SMOP Late Context Propagation


Perl is, historically, a context-oriented programming language. In Perl 5, the modules "overload" and "Contextual::Return" exposes the possibilities of this feature. Perl 6 takes this one step further, since the lazyness is influenced by the context in which the values are used.

The problem with all this lazyness, is that in Perl 6 it's not always possible to determine the context in which a value will be used.

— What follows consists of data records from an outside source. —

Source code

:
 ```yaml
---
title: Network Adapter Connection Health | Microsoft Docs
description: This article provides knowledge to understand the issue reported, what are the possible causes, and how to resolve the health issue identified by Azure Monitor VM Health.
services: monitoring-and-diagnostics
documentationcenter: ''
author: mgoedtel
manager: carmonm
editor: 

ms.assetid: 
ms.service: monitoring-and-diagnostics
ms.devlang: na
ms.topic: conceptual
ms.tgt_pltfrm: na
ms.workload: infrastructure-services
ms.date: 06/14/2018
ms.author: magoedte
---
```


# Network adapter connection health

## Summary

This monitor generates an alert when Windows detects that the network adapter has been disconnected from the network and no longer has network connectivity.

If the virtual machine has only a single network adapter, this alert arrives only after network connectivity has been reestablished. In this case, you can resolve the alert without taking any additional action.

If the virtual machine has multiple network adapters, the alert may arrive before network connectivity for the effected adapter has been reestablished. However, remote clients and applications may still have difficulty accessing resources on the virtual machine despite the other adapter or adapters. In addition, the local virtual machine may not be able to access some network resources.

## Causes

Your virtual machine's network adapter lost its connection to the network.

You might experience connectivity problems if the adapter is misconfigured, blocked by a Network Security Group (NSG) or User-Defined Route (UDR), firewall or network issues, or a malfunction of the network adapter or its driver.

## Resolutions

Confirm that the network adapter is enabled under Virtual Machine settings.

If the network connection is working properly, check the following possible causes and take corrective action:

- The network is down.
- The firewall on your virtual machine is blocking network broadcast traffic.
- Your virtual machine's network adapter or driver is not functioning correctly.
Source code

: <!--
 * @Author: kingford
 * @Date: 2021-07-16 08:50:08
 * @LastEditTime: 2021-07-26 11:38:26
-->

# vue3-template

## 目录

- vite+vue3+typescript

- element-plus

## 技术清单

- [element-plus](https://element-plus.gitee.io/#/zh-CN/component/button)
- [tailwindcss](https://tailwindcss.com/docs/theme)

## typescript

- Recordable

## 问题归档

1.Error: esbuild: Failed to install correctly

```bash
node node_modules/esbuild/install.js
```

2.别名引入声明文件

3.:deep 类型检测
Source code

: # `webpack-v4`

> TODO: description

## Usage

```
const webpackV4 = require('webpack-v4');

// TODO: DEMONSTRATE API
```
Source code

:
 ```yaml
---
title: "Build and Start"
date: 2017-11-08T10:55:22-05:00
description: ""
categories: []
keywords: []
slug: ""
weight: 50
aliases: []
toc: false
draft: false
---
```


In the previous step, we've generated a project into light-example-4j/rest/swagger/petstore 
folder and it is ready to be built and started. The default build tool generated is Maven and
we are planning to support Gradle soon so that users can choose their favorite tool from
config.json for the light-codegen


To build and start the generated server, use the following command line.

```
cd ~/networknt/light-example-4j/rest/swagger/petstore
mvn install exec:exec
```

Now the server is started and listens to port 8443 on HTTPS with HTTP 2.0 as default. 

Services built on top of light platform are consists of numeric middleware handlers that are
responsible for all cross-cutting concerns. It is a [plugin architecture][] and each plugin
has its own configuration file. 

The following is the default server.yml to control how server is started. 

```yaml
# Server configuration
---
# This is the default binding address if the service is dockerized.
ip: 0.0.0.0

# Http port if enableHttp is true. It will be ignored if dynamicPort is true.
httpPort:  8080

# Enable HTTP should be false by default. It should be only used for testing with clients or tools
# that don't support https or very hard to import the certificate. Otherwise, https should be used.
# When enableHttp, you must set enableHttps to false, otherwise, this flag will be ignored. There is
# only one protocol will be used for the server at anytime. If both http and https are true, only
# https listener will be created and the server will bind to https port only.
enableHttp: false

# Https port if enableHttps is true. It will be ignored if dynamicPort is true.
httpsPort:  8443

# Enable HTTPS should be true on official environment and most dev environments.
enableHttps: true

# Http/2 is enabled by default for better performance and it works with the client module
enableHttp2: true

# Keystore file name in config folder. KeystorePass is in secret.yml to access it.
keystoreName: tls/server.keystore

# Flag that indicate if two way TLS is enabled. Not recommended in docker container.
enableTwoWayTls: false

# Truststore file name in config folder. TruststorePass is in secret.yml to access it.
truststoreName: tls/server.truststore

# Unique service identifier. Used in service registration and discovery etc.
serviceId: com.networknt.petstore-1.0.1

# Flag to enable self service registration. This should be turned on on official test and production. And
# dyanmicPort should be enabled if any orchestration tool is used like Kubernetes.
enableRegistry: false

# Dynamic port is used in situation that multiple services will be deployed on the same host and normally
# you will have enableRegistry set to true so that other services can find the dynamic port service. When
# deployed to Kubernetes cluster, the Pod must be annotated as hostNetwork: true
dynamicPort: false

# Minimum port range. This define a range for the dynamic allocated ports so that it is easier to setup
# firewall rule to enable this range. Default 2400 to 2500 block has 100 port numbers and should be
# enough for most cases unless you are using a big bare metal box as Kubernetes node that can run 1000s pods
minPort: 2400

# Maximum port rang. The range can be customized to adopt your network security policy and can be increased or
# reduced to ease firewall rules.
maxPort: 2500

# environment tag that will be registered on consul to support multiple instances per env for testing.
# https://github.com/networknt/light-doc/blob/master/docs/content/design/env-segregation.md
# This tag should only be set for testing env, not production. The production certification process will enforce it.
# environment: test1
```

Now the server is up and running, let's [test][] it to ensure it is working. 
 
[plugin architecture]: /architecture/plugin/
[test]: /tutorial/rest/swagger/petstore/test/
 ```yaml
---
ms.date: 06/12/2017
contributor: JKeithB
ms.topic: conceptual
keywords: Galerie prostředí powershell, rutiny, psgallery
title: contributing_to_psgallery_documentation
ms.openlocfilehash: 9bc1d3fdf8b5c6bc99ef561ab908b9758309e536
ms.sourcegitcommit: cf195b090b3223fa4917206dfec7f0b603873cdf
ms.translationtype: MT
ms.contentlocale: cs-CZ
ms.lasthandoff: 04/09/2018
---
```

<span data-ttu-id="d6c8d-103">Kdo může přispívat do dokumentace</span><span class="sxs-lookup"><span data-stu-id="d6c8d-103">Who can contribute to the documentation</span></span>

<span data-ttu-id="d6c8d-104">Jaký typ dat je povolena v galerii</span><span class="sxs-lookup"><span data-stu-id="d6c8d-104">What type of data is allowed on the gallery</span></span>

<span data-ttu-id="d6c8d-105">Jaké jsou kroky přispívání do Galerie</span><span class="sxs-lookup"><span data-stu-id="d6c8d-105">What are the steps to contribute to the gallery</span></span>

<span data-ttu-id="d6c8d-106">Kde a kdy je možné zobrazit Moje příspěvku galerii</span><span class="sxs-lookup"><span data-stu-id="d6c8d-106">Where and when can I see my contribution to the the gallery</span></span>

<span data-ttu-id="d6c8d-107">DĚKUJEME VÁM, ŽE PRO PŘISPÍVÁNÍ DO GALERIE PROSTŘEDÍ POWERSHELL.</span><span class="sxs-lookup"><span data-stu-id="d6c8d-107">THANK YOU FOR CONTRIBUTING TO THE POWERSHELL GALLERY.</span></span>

Perl 6 introduces the concept of Capture in place of the references in Perl 5. A reference in Perl 5 always imply scalar context, while a capture in Perl 6 is actually a way to delay the context attribution.

The most practical implication of that design is that "want" does not always have how to provide the precise information on how the value is being used.

Perl 6 also defines a new type of context, which is the Slice context, which presents some very new concepts, specially for those coming from Perl 5. For instance:

my @@slice = map { foo() }, bar();

The variable @@slice will then contain a bidimensional array where the first dimension lists every map iteration, and the second dimension contains the return of each map iteration without forcing any context on each of the iterations. This means that if foo returns (1,(2,3)), you can navigate into this values in slice context, while if you get it in List context, it will be flattened to a plain list.

What is "Late Context Propagation"

Since it's so hard to figure out the context in which some value is going to be used, in SMOP "forward context propagation" is considered an optimization, and conceptually in SMOP we assume "late context propagation", which means that the value itself is responsible to support the coercion to the specific context by implementing the appropriate method calls. This means that the return of a method works like Contextual::Return. This means that the value returned by any method call should be able to be coerced to the desired contexts.

Does that mean returning proxy objects for everything?

No. The basic idea is:

And that is implemented simply by the fact that all values that are supposed to be used in Scalar context should implement 'FETCH' returning the value itself, while every value that is supposed to be used in List context should implement 'List', 'postcircumfix:<[ ]>' and 'elems' that returns itself for the two first methods and 1 for the last.

And what about arrays?

Arrays are not Lists. This is a fundamental aspect of how Perl 6 works. Arrays are not immediatly coerced to lists, in fact:

my @a = [1,2,3];

sets the fist element of the list @a with the array as the first element. That means that array values behave just like any other value in List context.